Fucking Toriyama ruining the FNC Mythology by that games fucking horrible ending 

Etro could have been used much better in Versus than XIII-2


----------



## Krory (Mar 1, 2012)

Didn't you guys hear?

It was cancelled.


----------



## Noctis Lucis Caelum (Mar 1, 2012)

Krory said:


> Didn't you guys hear?
> 
> It was cancelled.



Only in your ideal world Krory, only in your ideal world.


----------



## Esura (Mar 1, 2012)

I hated the ending prior to playing the game but the ending of FFXIII-2 isn't so bad after playing the game in it's entirety, the "to be continued" bit notwithstanding.

The ending was foreshadowed quite a bit throughout the game and...Serah and Noel had that shit coming. Also, Noctis, if you followed the FNC mythology the final bit of the ending is oddly similar to events that happened in the mythology, particularly Lightning on the throne.
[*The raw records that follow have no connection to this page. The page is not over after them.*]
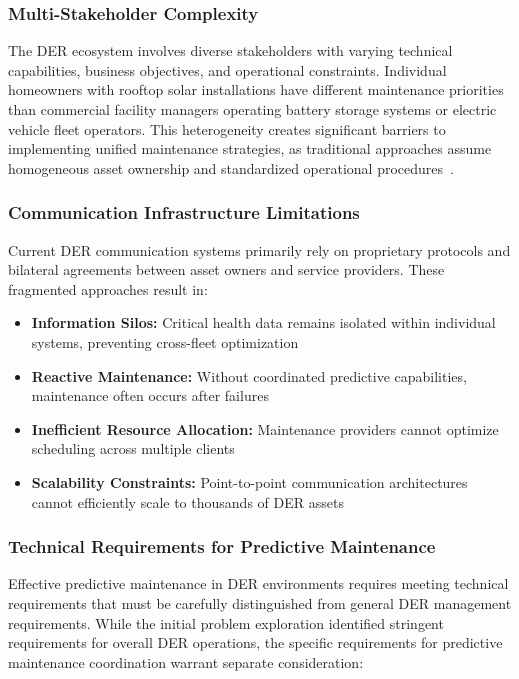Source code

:\documentclass[12pt,a4paper]{article}
\begin{document}
\subsubsection{Multi-Stakeholder Complexity}

The DER ecosystem involves diverse stakeholders with varying technical capabilities, business objectives, and operational constraints. Individual homeowners with rooftop solar installations have different maintenance priorities than commercial facility managers operating battery storage systems or electric vehicle fleet operators. This heterogeneity creates significant barriers to implementing unified maintenance strategies, as traditional approaches assume homogeneous asset ownership and standardized operational procedures~\cite{parag2016}.

\subsubsection{Communication Infrastructure Limitations}

Current DER communication systems primarily rely on proprietary protocols and bilateral agreements between asset owners and service providers. These fragmented approaches result in:
\begin{itemize}
\item \textbf{Information Silos:} Critical health data remains isolated within individual systems, preventing cross-fleet optimization
\item \textbf{Reactive Maintenance:} Without coordinated predictive capabilities, maintenance often occurs after failures
\item \textbf{Inefficient Resource Allocation:} Maintenance providers cannot optimize scheduling across multiple clients
\item \textbf{Scalability Constraints:} Point-to-point communication architectures cannot efficiently scale to thousands of DER assets
\end{itemize}

\subsubsection{Technical Requirements for Predictive Maintenance}

Effective predictive maintenance in DER environments requires meeting technical requirements that must be carefully distinguished from general DER management requirements. While the initial problem exploration identified stringent requirements for overall DER operations, the specific requirements for predictive maintenance coordination warrant separate consideration:
\end{document}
So yeah, I'm actually a bit hyped for a FFXIII-3 or DLC conclusion that shed more light on the last bit of the ending (like the Lightning DLC).


----------



## BlueSnow94 (Mar 1, 2012)

Noctis Lucis Caelum said:


> Why are you quoting something posted more than a year ago?
> 
> /facepalm



I thought everyone overlooked this news because I couldn't find it in the other posts.


----------



## Fraust (Mar 1, 2012)

It's not news, though.


----------



## BlueSnow94 (Mar 1, 2012)

Fraust said:


> It's not news, though.



It is, if you consider that it could affect the gameplay.


----------



## Akira Kurusu (Mar 1, 2012)

Krory said:


> Didn't you guys hear?
> 
> It was cancelled.



Hey i read that off of Gamespot too bro, sadily even a 7 year old knew it was full of shit.


----------



## Fraust (Mar 1, 2012)

It's not, considering that 1. it can't affect any form of gameplay and 2. it's not new.


----------



## BlueSnow94 (Mar 1, 2012)

Fraust said:


> It's not, considering that 1. it can't affect any form of gameplay and 2. it's not new.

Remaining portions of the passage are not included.